╭─ DATASET EXCERPTS

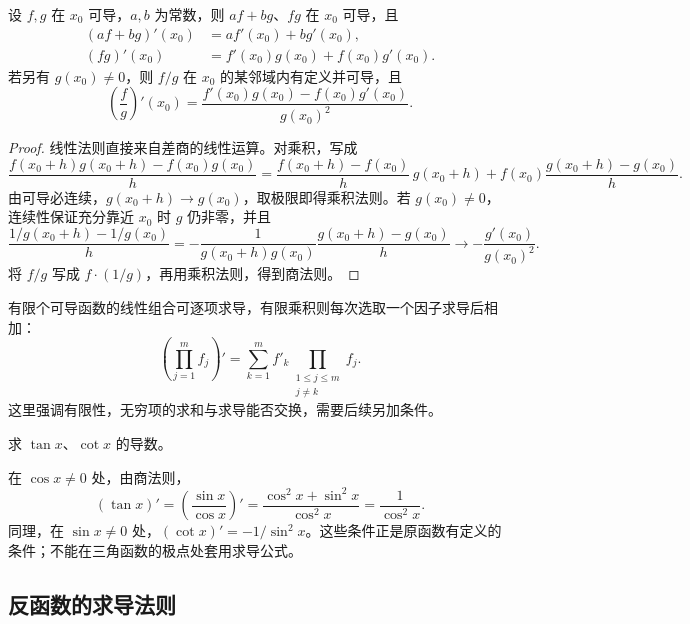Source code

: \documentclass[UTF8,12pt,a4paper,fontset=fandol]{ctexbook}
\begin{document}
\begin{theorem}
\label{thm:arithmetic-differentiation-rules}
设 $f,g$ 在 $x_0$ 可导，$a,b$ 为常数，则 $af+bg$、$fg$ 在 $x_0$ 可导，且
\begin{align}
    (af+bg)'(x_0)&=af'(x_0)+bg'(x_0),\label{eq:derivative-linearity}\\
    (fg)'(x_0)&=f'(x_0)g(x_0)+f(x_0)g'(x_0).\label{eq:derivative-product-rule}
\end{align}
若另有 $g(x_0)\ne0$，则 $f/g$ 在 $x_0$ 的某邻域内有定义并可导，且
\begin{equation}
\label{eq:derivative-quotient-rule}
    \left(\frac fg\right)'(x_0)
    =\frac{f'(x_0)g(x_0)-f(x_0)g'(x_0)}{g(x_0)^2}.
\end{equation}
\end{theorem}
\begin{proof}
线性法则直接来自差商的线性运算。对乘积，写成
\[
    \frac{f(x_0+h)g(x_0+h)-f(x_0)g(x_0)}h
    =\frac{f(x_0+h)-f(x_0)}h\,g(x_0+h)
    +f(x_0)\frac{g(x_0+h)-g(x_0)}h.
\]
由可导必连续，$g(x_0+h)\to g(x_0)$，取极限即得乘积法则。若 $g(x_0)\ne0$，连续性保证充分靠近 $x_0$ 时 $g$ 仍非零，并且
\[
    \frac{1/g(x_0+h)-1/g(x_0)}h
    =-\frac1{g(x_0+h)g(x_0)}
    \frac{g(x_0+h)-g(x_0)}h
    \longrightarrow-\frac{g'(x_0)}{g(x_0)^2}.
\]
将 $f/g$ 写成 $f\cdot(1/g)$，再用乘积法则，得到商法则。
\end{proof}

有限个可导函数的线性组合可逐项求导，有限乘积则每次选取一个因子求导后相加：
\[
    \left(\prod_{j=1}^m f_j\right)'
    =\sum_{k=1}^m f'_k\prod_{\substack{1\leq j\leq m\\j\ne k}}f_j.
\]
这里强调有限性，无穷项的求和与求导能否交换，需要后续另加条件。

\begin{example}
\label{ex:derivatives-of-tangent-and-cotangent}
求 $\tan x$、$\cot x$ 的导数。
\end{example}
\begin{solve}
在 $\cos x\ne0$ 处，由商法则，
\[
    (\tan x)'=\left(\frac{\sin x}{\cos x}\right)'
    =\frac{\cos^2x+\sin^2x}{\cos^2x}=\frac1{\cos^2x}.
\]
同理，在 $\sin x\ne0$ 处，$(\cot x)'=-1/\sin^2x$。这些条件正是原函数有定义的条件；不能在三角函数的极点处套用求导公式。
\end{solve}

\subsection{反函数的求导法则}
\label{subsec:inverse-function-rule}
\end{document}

╰─

GOAL OF THE EXERCISE: Apart from the pictures, the entries above are to be repeated in full and exactly.

WRITTEN RESPONSE:
Source code

: \documentclass[UTF8,12pt,a4paper,fontset=fandol]{ctexbook}
\begin{document}
\begin{theorem}
\label{thm:arithmetic-differentiation-rules}
设 $f,g$ 在 $x_0$ 可导，$a,b$ 为常数，则 $af+bg$、$fg$ 在 $x_0$ 可导，且
\begin{align}
    (af+bg)'(x_0)&=af'(x_0)+bg'(x_0),\label{eq:derivative-linearity}\\
    (fg)'(x_0)&=f'(x_0)g(x_0)+f(x_0)g'(x_0).\label{eq:derivative-product-rule}
\end{align}
若另有 $g(x_0)\ne0$，则 $f/g$ 在 $x_0$ 的某邻域内有定义并可导，且
\begin{equation}
\label{eq:derivative-quotient-rule}
    \left(\frac fg\right)'(x_0)
    =\frac{f'(x_0)g(x_0)-f(x_0)g'(x_0)}{g(x_0)^2}.
\end{equation}
\end{theorem}
\begin{proof}
线性法则直接来自差商的线性运算。对乘积，写成
\[
    \frac{f(x_0+h)g(x_0+h)-f(x_0)g(x_0)}h
    =\frac{f(x_0+h)-f(x_0)}h\,g(x_0+h)
    +f(x_0)\frac{g(x_0+h)-g(x_0)}h.
\]
由可导必连续，$g(x_0+h)\to g(x_0)$，取极限即得乘积法则。若 $g(x_0)\ne0$，连续性保证充分靠近 $x_0$ 时 $g$ 仍非零，并且
\[
    \frac{1/g(x_0+h)-1/g(x_0)}h
    =-\frac1{g(x_0+h)g(x_0)}
    \frac{g(x_0+h)-g(x_0)}h
    \longrightarrow-\frac{g'(x_0)}{g(x_0)^2}.
\]
将 $f/g$ 写成 $f\cdot(1/g)$，再用乘积法则，得到商法则。
\end{proof}

有限个可导函数的线性组合可逐项求导，有限乘积则每次选取一个因子求导后相加：
\[
    \left(\prod_{j=1}^m f_j\right)'
    =\sum_{k=1}^m f'_k\prod_{\substack{1\leq j\leq m\\j\ne k}}f_j.
\]
这里强调有限性，无穷项的求和与求导能否交换，需要后续另加条件。

\begin{example}
\label{ex:derivatives-of-tangent-and-cotangent}
求 $\tan x$、$\cot x$ 的导数。
\end{example}
\begin{solve}
在 $\cos x\ne0$ 处，由商法则，
\[
    (\tan x)'=\left(\frac{\sin x}{\cos x}\right)'
    =\frac{\cos^2x+\sin^2x}{\cos^2x}=\frac1{\cos^2x}.
\]
同理，在 $\sin x\ne0$ 处，$(\cot x)'=-1/\sin^2x$。这些条件正是原函数有定义的条件；不能在三角函数的极点处套用求导公式。
\end{solve}

\subsection{反函数的求导法则}
\label{subsec:inverse-function-rule}
\end{document}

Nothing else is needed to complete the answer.